The first things I added into the game were a basic animation to show the UFO tilting from side to side as it moved. Also added the ability to start abducting civilians, by pressing the space bar. You can see my badly drawn blue beam coming out of the bottom of the UFO Player object in the video XD. As long as a civilian touches the beam, it will get sucked up, and then be destroyed on contact with the UFO Player object(no score tracking at this point). Along with those additions to the player, I also added moving civilians(the tiny white stick figures) back and forth along the bottom of the gameplay screen, on that flat green block you see representing the ground XD. At this point, there was a limited amount of civilians that were placed there for when the game ran, and I did not have any way of spawning more of them. Not only that, I decided to have the turrets move side to side as well, to add some complexity to the mix. Along with all that, I made it so the turrets would basically flip on their x axis to face the player, depending on where they are located in relation to the UFO player object. Last of all was a health bar indicating the players remaining health. One health point gets knocked off of the HP variable, when the player gets hit by a projectile. That would be the green line floating above the UFO object.
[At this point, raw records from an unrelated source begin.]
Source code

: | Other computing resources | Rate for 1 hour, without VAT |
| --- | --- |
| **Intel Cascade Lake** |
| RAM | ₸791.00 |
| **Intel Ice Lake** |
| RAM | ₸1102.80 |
Of all the things added to the game at this point, the most difficult part was having the turrets flip to face the player… I spent an entire 8-10 hour day on just that one aspect of the game. That comes with learning anything new, and I had not used GameMaker Studio(GMS) in well over a decade. Much had changed with the game engine. During the whole process of creating this game, I would implement one gameplay mechanic, only to break another. Or add one animation, or collision object, that would create a bug somewhere else. There were many days, I wanted to throw in the towel and give up. But, I stuck with it, and as you will see, I wound up with a game exactly as I had envisioned from day one…
The biggest take away I learned the first week of designing and developing this game for the contest, was to keep things super simple. That old saying KISS(Keep It Simple Stupid), rings true for anything you want to accomplish, even including how you choose to live and interact with your life and relationships. It just makes things move along a bit smoother when you keep things simple, as there are less things to think about along the way. My biggest issue was overthinking the development process, and overthinking how GMS functions as a whole. I still have some trouble with it to this day. I have a tough time tracking down bugs, and other issues with my projects created inside of GMS. I’ve since switched to another game engine, that jives with me much better. It’s more intuitive for the way I function internally, and just works with the way I think, in a much better way than GMS. Nothing against GMS, it’s a very solid, and polished game engine for making any type of game your heart desires, and I do still recommend it to budding game designers, and professionals alike.
I think each person has their own style, or flow of consciousness, and things will either click or they will not. If you want to develop games as a hobby or profession I highly recommend testing multiple game engines, prototype various game styles in each engine, and find which one works for you best. For you it might be something completely different than the two I am currently using. And, who knows, in the future my game engine of choice can very well change as well. It’s critical to stay flexible/adaptable, and find what works for you in any situation ;).